-- RECORDS follows --

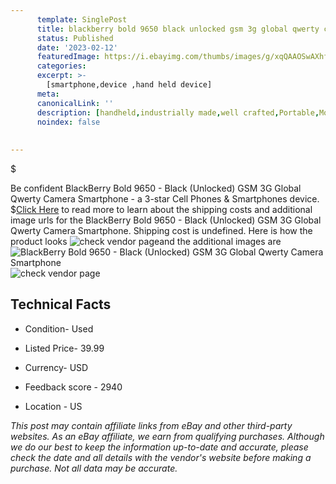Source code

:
 ```yaml
---
      template: SinglePost
      title: blackberry bold 9650 black unlocked gsm 3g global qwerty camera smartphone
      status: Published
      date: '2023-02-12'
      featuredImage: https://i.ebayimg.com/thumbs/images/g/xqQAAOSwAXhf~42v/s-l225.jpg
      categories: 
      excerpt: >-
        [smartphone,device ,hand held device]
      meta:
      canonicalLink: ''
      description: [handheld,industrially made,well crafted,Portable,Mobile,Compact,Convenient,Lightweight,Maneuverable,Man-portable,Miniature,Carriable,Hand-held,Light,Holdable,Transportable,Mobile device,Pocket-sized,On-the-go,Wireless,Cordless,Compact size,Convenient size, smartphone,device ,hand held device]
      noindex: false
      
        
---
```

$

Be confident BlackBerry Bold 9650 - Black (Unlocked) GSM 3G Global Qwerty Camera Smartphone - a 3-star Cell Phones & Smartphones device.
$[Click Here](https://www.ebay.com/itm/402627711873?hash=item5dbe7b5381%3Ag%3AxqQAAOSwAXhf%7E42v&amdata=enc%3AAQAHAAAA4FrZpC%2Fw3fiwAx9yaHROc4H0Ts3JT0LATqV3S2P4a%2Fc5QX8Ml%2FvFVmtd8X%2Fx2uM0WVErpKpxH98RZnsO9ICV%2F5%2BMlRLfq4oqffNJJA%2BZS1H8npz4LtHM%2Fia7Q7ZeLlStVLBjXMFqKYOa2IuLSW14IH%2FcRoAPNjdGBgjKbXoXbMCN8kd%2B5T%2F%2FlwOi4W9apid5BjM44Vez%2BVyHQynI5Z8%2FetUiFxEF7Qn6S8tyW87dx5qHLtGtTIzN8jPb5vlCXoAkr72j2MdylJeMTfM%2Bf9r%2FNkP%2BoAh1stCpvgTmknB0HtcB&mkevt=1&mkcid=1&mkrid=711-53200-19255-0&campid=%253CePNCampaignId%253E&customid=%253CreferenceId%253E&toolid=10049) to read more to learn about the shipping costs and additional image urls for the BlackBerry Bold 9650 - Black (Unlocked) GSM 3G Global Qwerty Camera Smartphone. Shipping cost is undefined. Here is how the product looks ![check vendor page](https://i.ebayimg.com/thumbs/images/g/xqQAAOSwAXhf~42v/s-l225.jpg)and the additional images are![BlackBerry Bold 9650 - Black (Unlocked) GSM 3G Global Qwerty Camera Smartphone](https://i.ebayimg.com/images/g/xqQAAOSwAXhf~42v/s-l1600.jpg)![check vendor page](https://origin-galleryplus.ebayimg.com/ws/web/402627711873_2_0_1/225x225.jpg,https://origin-galleryplus.ebayimg.com/ws/web/402627711873_3_0_1/225x225.jpg,https://origin-galleryplus.ebayimg.com/ws/web/402627711873_4_0_1/225x225.jpg,https://origin-galleryplus.ebayimg.com/ws/web/402627711873_5_0_1/225x225.jpg,https://origin-galleryplus.ebayimg.com/ws/web/402627711873_6_0_1/225x225.jpg,https://origin-galleryplus.ebayimg.com/ws/web/402627711873_7_0_1/225x225.jpg)



 ## Technical Facts 



     
      

 - Condition- Used 


      

 - Listed Price- 39.99 


      

 - Currency- USD 


      

 - Feedback score - 2940 


      

 - Location - US 


      
      

 *_This post may contain affiliate links from eBay and other third-party websites. As an eBay affiliate, we earn from qualifying purchases. Although we do our best to keep the information up-to-date and accurate, please check the date and all details with the vendor's website before making a purchase. Not all data may be accurate._*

-- RECORDS concluded --

**EXERCISE DIRECTIONS**: Repeat word for word the lines above, from the first entry through the line containing "Be confident BlackBerry", with both ends kept and the pictures dropped.

**EXERCISE OUTPUT**:
Source code

:
 ```yaml
---
      template: SinglePost
      title: blackberry bold 9650 black unlocked gsm 3g global qwerty camera smartphone
      status: Published
      date: '2023-02-12'
      featuredImage: https://i.ebayimg.com/thumbs/images/g/xqQAAOSwAXhf~42v/s-l225.jpg
      categories: 
      excerpt: >-
        [smartphone,device ,hand held device]
      meta:
      canonicalLink: ''
      description: [handheld,industrially made,well crafted,Portable,Mobile,Compact,Convenient,Lightweight,Maneuverable,Man-portable,Miniature,Carriable,Hand-held,Light,Holdable,Transportable,Mobile device,Pocket-sized,On-the-go,Wireless,Cordless,Compact size,Convenient size, smartphone,device ,hand held device]
      noindex: false
      
        
---
```

$

Be confident BlackBerry Bold 9650 - Black (Unlocked) GSM 3G Global Qwerty Camera Smartphone - a 3-star Cell Phones & Smartphones device.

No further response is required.